» REQUIREMENT
Give back each line of the material that contains the word "tickets".

» DATA EXTRACTS

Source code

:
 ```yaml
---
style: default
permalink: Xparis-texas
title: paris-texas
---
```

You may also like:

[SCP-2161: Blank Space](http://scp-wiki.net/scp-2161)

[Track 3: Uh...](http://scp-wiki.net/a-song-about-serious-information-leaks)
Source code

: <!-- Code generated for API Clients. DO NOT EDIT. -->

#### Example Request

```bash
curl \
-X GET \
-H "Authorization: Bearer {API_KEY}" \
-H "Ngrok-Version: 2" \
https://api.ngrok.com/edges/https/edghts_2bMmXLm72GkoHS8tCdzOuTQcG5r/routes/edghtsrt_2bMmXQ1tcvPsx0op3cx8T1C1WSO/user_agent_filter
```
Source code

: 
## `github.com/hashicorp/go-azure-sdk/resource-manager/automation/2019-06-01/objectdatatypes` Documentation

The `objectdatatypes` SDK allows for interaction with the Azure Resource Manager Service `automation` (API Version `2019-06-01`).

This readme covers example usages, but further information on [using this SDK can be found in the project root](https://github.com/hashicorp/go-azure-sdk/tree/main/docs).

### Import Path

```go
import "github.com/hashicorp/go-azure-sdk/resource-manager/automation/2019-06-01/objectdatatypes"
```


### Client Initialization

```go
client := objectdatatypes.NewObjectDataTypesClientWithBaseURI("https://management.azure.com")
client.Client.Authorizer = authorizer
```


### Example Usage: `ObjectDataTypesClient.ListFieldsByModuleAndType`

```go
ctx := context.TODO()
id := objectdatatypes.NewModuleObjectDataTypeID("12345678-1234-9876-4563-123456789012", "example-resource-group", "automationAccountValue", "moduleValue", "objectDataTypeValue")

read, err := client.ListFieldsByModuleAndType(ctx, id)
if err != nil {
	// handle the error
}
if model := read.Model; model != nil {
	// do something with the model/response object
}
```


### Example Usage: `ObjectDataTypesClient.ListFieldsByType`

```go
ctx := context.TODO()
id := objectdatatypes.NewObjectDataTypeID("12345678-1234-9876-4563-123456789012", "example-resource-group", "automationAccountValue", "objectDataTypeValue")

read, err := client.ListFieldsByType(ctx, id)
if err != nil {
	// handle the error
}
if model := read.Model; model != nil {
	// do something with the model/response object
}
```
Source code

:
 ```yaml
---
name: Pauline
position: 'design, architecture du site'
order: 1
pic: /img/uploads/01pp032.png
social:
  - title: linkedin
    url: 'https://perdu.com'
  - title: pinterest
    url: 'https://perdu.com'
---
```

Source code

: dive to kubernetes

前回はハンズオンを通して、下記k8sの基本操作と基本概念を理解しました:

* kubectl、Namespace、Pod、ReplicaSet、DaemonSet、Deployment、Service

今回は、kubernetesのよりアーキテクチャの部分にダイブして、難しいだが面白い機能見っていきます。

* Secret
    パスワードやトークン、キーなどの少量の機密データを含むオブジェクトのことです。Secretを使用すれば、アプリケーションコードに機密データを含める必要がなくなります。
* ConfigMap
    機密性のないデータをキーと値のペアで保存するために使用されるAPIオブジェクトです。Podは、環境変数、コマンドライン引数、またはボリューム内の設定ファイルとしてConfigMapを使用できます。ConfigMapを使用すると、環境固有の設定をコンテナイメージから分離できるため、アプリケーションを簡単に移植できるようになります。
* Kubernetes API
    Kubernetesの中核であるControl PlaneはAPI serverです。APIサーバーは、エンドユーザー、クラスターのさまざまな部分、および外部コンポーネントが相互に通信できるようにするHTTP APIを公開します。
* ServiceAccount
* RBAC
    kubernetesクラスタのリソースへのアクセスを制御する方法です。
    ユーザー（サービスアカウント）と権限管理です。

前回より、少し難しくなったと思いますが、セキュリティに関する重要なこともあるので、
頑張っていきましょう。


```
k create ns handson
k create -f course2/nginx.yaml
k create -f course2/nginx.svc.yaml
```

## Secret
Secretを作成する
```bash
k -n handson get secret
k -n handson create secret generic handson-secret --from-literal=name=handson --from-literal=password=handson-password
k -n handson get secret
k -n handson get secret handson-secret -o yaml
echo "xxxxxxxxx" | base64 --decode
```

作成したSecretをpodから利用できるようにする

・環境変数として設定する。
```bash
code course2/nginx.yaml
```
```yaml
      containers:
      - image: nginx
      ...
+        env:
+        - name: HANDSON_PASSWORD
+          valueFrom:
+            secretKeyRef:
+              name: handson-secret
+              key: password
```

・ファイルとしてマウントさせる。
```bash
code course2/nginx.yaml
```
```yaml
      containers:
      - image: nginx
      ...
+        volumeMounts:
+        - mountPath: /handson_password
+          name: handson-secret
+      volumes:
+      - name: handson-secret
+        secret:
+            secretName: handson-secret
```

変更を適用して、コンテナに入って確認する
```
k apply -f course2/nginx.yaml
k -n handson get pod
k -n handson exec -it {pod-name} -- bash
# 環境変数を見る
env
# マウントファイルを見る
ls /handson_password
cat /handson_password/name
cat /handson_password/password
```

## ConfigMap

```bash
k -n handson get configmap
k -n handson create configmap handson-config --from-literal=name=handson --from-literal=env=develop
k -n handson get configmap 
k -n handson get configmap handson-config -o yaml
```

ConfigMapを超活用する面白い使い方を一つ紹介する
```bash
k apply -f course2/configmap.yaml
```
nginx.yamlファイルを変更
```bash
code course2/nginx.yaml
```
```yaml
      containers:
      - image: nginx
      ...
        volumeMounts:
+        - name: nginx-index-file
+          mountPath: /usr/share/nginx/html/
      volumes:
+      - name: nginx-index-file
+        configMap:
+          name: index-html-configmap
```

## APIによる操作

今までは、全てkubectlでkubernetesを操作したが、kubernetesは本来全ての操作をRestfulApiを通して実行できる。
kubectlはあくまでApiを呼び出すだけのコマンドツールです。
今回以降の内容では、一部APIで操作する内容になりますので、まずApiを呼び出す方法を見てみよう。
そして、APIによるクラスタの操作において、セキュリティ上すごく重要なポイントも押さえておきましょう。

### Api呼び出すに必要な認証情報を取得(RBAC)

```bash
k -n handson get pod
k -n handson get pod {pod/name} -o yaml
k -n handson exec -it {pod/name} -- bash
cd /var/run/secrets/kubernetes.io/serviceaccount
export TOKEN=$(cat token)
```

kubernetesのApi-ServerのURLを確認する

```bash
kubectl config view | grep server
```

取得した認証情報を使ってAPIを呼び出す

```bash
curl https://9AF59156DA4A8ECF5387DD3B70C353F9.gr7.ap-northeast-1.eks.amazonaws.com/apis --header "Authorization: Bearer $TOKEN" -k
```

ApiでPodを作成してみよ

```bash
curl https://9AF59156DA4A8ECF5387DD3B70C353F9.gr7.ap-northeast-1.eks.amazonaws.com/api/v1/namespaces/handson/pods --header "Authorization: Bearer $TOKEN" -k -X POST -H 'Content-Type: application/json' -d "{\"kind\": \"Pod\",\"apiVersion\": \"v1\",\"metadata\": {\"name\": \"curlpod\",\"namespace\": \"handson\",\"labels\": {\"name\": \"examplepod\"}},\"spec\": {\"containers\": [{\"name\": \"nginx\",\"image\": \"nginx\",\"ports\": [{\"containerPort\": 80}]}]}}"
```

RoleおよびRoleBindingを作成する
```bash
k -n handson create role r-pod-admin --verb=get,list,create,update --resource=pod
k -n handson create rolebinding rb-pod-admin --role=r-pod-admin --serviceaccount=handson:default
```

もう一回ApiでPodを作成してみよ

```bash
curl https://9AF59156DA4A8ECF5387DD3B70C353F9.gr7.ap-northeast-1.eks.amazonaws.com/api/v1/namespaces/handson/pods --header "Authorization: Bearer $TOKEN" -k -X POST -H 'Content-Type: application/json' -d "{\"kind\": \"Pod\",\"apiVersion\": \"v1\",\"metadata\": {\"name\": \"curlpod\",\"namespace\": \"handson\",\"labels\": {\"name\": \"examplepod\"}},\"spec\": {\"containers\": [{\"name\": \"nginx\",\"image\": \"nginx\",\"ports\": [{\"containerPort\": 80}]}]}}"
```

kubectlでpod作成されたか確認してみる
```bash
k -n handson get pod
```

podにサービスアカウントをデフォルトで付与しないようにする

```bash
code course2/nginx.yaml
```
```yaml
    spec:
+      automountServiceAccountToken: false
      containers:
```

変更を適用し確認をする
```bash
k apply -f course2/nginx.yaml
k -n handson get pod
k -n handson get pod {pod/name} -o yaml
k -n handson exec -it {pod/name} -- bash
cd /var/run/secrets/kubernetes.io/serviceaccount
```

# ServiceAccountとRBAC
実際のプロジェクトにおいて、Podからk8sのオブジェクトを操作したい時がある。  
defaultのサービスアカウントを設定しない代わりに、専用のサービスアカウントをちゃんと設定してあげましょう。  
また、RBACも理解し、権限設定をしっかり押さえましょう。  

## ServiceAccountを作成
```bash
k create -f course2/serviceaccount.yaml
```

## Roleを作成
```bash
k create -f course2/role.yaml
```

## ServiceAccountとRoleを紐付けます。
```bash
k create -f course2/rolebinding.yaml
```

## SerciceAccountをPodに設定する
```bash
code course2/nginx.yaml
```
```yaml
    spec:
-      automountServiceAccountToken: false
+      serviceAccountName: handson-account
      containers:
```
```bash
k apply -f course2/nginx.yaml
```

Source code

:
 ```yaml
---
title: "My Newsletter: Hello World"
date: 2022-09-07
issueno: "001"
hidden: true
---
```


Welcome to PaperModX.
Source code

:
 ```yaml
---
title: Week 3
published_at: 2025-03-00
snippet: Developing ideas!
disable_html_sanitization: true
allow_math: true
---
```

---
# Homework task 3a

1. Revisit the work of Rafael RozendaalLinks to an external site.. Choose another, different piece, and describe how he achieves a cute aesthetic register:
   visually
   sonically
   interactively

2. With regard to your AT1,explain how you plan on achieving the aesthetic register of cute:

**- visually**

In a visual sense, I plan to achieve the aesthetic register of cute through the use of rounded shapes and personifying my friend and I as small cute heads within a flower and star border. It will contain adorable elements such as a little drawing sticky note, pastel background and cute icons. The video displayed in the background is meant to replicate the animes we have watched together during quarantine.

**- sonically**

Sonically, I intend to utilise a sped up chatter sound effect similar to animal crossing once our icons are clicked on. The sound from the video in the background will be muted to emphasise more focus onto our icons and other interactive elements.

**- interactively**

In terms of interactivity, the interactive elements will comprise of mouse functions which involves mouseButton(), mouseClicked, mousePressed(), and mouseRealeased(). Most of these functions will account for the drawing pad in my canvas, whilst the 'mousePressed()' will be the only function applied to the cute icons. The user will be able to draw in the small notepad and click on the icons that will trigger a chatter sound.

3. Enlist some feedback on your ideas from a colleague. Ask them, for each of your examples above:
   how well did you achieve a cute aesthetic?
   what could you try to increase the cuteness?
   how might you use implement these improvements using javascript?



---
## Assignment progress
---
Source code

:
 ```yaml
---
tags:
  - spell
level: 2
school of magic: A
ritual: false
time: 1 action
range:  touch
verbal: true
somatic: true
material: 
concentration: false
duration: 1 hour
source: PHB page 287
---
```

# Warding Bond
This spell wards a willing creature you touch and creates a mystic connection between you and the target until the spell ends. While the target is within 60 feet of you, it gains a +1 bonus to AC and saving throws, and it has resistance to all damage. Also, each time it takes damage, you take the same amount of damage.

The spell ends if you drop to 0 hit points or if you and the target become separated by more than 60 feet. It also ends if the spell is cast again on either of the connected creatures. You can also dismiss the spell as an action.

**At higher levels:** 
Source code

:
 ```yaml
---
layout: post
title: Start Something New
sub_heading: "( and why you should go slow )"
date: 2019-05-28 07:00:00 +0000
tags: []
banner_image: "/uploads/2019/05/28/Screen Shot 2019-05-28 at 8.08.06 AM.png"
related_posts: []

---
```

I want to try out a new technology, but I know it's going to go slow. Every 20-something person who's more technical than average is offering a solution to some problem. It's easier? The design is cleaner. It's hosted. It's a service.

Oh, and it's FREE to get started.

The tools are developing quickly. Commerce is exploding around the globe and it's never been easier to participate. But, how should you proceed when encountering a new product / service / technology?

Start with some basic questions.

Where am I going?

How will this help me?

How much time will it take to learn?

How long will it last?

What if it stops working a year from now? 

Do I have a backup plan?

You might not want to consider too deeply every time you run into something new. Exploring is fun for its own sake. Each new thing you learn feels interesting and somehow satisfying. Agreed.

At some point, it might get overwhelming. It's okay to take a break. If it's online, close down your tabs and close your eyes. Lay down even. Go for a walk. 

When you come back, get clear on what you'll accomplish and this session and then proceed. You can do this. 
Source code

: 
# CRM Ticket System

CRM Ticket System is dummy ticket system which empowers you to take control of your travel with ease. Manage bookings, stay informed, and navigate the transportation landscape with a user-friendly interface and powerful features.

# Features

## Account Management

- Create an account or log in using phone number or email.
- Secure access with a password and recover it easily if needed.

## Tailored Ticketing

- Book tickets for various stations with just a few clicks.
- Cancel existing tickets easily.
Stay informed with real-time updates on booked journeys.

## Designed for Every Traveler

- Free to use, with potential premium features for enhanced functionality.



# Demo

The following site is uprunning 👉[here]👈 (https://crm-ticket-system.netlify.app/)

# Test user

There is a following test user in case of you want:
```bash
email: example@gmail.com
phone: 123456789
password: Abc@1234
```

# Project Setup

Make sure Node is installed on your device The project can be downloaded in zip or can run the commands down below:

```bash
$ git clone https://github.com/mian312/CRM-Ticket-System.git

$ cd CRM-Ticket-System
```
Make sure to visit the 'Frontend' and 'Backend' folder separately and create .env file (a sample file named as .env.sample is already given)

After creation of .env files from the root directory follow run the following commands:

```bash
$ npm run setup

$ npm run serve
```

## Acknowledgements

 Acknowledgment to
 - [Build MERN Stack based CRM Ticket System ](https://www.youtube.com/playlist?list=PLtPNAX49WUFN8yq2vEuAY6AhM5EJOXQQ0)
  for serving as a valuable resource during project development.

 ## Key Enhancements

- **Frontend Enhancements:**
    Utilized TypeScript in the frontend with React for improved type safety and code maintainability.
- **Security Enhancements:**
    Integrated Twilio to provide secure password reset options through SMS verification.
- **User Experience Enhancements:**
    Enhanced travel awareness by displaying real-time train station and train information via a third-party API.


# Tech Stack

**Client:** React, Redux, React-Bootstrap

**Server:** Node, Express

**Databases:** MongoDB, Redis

» ANSWER AREA
- Book tickets for various stations with just a few clicks.
- Cancel existing tickets easily.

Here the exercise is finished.